How the shift from oil work paid off for Northeast Financial Advisor


Troy Bruce was increasingly frustrated with the oil and gas industry and with a new baby on how he made a “leap of faith” towards a new career.

Mr Bruce, who is now a financial planner at VT Wealth, was facing a layoff in his oil and gas job when he decided it was time to move away from the “soulless” rotations of offshore work he was in. used to.

In November 2020, after a rigorous three-month application process, he was accepted to St James’s Place Academy, a training program for financial advisers.

The Mechanical Engineer had reaped the rewards of a booming oil and gas industry with various engineering roles taking him across Europe and Africa.
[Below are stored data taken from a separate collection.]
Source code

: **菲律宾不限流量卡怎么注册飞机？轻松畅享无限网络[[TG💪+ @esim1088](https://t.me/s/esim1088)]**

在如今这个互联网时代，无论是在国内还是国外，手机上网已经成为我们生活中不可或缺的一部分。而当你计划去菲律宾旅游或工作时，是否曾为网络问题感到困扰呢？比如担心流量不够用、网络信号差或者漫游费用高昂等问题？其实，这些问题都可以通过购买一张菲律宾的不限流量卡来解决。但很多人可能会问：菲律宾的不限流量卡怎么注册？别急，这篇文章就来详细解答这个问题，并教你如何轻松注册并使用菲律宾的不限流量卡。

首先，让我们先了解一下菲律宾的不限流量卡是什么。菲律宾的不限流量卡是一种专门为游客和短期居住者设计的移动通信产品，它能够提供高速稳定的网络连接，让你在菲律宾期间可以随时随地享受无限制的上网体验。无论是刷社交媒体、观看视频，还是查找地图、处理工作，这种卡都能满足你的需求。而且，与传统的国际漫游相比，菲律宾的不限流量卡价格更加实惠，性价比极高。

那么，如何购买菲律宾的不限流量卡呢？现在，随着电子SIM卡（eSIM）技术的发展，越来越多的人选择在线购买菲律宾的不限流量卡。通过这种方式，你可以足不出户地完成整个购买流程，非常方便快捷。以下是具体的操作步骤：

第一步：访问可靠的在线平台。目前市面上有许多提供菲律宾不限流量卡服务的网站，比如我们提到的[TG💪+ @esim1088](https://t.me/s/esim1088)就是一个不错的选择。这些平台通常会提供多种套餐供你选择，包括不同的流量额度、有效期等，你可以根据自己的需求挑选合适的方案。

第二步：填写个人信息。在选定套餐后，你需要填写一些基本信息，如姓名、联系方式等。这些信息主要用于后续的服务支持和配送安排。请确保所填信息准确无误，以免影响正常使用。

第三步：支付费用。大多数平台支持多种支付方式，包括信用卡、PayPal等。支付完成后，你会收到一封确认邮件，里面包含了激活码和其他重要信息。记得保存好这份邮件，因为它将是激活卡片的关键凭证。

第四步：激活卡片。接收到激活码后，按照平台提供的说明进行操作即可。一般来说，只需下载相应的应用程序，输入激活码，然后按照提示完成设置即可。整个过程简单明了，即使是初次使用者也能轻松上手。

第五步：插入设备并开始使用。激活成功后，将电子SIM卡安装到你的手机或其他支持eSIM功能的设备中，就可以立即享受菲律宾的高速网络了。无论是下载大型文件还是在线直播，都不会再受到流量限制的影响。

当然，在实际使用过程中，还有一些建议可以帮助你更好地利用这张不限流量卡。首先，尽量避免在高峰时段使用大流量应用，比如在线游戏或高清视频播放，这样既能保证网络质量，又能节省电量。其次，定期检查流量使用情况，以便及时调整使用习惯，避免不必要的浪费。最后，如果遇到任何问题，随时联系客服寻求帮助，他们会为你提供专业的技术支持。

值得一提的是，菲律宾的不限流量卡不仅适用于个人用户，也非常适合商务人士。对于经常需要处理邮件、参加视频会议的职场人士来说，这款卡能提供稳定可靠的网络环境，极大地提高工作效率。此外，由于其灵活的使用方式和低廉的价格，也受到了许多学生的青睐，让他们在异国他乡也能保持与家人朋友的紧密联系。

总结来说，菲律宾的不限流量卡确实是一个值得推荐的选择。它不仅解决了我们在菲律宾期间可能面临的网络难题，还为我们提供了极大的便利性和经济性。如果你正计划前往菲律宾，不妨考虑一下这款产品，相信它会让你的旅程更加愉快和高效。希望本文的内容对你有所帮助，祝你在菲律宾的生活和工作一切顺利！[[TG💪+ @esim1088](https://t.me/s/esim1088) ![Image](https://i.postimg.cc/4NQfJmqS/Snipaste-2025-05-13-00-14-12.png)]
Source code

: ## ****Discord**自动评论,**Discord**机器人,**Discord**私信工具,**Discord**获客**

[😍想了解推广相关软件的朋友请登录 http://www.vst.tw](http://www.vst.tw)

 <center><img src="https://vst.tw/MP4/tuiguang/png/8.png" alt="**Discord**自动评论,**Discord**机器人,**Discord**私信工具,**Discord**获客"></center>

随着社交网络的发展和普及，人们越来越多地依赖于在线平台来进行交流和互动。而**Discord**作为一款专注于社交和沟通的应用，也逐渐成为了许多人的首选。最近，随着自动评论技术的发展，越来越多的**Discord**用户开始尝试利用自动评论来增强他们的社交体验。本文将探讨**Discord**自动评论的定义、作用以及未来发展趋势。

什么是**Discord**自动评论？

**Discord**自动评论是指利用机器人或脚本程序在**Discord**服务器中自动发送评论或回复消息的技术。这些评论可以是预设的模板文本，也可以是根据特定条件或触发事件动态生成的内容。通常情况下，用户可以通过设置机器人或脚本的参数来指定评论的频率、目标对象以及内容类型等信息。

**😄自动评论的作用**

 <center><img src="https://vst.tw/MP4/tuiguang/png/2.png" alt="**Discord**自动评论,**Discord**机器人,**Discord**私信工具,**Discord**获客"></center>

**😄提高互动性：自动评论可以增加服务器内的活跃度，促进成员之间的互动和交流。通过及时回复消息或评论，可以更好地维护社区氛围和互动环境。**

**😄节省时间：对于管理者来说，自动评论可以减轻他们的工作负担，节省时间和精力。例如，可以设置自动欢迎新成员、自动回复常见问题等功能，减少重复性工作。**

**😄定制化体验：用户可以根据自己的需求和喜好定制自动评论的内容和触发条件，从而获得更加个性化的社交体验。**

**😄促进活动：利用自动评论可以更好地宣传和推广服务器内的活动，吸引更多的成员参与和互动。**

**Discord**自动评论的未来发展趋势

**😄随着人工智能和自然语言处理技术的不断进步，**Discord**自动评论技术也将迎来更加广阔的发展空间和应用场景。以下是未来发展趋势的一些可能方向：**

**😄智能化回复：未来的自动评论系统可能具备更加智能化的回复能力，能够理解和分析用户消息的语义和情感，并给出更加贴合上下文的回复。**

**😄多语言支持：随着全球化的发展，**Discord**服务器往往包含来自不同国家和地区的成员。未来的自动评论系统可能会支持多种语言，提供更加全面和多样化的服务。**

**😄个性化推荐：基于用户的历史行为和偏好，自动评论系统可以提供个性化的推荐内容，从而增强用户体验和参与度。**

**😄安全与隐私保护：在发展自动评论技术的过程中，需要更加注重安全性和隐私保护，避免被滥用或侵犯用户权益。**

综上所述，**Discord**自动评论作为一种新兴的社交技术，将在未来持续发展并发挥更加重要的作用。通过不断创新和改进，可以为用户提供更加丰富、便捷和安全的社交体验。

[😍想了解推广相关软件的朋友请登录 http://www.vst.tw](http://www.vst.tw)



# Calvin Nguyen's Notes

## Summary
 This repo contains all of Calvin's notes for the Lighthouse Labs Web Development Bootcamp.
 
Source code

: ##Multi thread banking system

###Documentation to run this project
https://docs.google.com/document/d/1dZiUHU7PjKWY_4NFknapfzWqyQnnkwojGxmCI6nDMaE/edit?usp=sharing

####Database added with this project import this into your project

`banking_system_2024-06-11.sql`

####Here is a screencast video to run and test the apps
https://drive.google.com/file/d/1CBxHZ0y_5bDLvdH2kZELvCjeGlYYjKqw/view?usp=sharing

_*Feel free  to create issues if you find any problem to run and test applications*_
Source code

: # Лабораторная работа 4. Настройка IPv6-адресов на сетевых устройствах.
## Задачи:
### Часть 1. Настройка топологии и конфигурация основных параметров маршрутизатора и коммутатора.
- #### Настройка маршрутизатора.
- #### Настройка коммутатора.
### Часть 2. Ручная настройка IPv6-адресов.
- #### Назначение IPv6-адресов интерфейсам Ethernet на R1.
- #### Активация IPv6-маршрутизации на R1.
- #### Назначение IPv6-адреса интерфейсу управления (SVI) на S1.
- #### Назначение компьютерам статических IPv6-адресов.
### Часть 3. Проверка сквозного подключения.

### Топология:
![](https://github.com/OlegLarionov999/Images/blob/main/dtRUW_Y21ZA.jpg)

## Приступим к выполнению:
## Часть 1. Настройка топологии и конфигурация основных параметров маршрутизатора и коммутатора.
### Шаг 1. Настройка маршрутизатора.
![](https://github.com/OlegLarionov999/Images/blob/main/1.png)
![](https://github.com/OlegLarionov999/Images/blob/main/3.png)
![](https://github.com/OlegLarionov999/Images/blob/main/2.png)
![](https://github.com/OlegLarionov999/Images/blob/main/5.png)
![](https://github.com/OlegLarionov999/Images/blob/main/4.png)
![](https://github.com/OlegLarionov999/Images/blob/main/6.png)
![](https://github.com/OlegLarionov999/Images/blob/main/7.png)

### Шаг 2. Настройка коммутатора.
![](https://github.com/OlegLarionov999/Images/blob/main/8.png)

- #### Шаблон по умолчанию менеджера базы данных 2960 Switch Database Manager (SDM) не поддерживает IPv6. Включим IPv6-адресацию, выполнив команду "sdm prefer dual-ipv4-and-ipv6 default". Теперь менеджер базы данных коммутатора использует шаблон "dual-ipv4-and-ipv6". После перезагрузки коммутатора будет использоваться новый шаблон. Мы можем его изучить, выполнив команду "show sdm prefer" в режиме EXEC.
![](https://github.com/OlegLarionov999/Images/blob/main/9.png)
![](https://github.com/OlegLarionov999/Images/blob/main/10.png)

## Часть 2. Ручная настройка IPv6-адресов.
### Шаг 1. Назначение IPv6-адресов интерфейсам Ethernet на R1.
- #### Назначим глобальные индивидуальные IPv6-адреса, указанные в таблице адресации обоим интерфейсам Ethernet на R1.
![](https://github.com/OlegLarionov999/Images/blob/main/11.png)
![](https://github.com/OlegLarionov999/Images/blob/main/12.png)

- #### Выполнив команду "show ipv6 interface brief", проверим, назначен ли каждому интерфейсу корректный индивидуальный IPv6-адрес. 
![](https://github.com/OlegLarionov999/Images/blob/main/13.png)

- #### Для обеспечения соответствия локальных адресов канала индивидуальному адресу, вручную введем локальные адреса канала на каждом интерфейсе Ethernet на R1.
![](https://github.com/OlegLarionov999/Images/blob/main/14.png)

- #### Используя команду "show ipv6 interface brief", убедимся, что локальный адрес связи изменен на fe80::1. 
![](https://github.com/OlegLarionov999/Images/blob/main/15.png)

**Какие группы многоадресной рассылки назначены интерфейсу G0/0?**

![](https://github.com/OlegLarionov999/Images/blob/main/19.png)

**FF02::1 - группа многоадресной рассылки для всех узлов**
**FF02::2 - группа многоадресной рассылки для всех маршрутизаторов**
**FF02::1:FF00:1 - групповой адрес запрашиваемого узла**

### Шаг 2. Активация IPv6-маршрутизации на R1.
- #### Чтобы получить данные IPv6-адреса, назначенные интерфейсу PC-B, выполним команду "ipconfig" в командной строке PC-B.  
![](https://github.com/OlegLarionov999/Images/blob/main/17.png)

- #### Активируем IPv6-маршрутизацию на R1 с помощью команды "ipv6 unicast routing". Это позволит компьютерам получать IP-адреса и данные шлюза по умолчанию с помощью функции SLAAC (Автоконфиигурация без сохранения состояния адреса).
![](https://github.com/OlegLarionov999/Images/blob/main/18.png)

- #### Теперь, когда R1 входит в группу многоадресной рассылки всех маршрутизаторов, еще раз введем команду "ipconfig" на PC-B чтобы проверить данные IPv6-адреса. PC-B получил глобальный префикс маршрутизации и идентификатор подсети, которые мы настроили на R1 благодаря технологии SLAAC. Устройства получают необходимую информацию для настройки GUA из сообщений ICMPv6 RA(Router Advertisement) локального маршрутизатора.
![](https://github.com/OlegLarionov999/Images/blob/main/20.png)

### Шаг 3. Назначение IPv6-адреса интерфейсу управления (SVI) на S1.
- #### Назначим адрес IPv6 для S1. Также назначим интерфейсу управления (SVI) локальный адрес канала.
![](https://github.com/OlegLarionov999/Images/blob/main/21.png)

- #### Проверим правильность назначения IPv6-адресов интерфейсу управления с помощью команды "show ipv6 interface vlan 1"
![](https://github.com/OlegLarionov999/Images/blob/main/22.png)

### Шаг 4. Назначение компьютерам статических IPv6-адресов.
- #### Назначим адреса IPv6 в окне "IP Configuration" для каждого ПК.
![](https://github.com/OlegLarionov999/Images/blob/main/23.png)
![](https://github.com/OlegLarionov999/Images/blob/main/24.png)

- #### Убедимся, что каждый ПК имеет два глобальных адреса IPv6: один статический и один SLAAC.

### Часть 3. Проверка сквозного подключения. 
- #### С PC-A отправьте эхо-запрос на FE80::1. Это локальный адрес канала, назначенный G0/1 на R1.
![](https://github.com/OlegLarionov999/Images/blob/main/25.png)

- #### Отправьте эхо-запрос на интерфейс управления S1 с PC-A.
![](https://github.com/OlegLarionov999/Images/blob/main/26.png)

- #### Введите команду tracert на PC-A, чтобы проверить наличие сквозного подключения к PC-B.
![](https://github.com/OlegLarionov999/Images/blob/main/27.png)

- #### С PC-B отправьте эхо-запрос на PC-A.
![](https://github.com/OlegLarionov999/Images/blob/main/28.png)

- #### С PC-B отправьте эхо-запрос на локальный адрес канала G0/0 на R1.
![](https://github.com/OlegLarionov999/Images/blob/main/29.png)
The major slowdown in 2015 had serious repercussions on jobs like Mr. Bruce’s, and layoffs were rife.

He found himself looking for a job and accepted a sales position at a local Mercedes car dealership in Aberdeen to keep his head above water, biding his time for when things would pick up.

And when the industry did start to show signs of recovery with job opportunities re-opening, Mr. Bruce, from Banff, held more engineering-related positions for the next few years.

Yet deep in the mind of this 29-year-old was the underlying fear of job insecurity amid a volatile oil industry.

Is there more to life than this?

He also couldn’t change the nagging feeling that there was more to life than platforms and that there was more to offer.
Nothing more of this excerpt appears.